Look through the data below and, wherever a line carries the word "which", please copy that line.

────────

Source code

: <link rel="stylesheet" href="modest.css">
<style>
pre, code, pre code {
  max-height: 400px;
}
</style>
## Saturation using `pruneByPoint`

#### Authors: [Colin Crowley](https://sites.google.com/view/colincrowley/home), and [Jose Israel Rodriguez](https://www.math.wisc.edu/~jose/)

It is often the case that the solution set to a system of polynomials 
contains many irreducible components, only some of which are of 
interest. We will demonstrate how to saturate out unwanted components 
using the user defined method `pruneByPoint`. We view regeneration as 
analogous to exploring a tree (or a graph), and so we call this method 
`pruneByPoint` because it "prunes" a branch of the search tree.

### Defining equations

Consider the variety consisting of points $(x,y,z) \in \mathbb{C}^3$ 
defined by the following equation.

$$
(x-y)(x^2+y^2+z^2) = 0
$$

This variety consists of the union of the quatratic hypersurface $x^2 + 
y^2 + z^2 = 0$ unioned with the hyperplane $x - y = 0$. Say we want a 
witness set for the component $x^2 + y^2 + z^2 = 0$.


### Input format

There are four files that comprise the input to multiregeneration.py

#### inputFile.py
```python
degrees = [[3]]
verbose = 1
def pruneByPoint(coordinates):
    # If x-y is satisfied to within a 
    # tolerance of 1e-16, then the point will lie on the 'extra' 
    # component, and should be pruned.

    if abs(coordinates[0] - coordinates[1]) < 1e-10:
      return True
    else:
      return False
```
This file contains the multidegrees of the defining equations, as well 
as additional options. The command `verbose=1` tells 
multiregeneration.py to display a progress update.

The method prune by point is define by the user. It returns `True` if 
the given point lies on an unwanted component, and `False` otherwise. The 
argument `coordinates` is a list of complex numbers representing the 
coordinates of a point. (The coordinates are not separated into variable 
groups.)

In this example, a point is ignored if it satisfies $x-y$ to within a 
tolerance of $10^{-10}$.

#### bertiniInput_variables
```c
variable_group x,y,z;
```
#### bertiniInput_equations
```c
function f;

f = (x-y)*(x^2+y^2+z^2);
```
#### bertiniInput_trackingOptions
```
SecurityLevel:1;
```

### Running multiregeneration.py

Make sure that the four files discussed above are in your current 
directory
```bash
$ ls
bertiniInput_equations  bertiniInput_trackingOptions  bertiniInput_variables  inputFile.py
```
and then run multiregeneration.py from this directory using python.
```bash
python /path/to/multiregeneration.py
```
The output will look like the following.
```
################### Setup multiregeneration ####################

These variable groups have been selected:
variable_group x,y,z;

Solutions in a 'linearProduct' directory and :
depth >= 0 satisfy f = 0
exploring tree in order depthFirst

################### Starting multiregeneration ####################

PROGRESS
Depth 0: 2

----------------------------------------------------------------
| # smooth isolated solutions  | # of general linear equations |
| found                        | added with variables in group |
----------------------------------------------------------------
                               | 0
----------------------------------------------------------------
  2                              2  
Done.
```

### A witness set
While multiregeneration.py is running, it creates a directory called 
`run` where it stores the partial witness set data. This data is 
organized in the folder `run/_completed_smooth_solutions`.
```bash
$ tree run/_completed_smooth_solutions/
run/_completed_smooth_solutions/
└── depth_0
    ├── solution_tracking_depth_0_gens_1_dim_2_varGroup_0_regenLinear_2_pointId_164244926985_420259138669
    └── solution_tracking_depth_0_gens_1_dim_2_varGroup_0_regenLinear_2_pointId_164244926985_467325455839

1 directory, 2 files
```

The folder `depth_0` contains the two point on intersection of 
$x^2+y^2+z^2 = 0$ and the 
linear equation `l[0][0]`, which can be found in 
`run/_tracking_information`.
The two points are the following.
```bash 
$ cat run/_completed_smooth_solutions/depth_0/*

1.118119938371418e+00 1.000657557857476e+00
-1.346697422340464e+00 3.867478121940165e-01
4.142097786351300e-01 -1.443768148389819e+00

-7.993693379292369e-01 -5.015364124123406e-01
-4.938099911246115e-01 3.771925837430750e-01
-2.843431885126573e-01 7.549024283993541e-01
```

────────

EXERCISE SOLUTION
contains many irreducible components, only some of which are of 
linear equation `l[0][0]`, which can be found in 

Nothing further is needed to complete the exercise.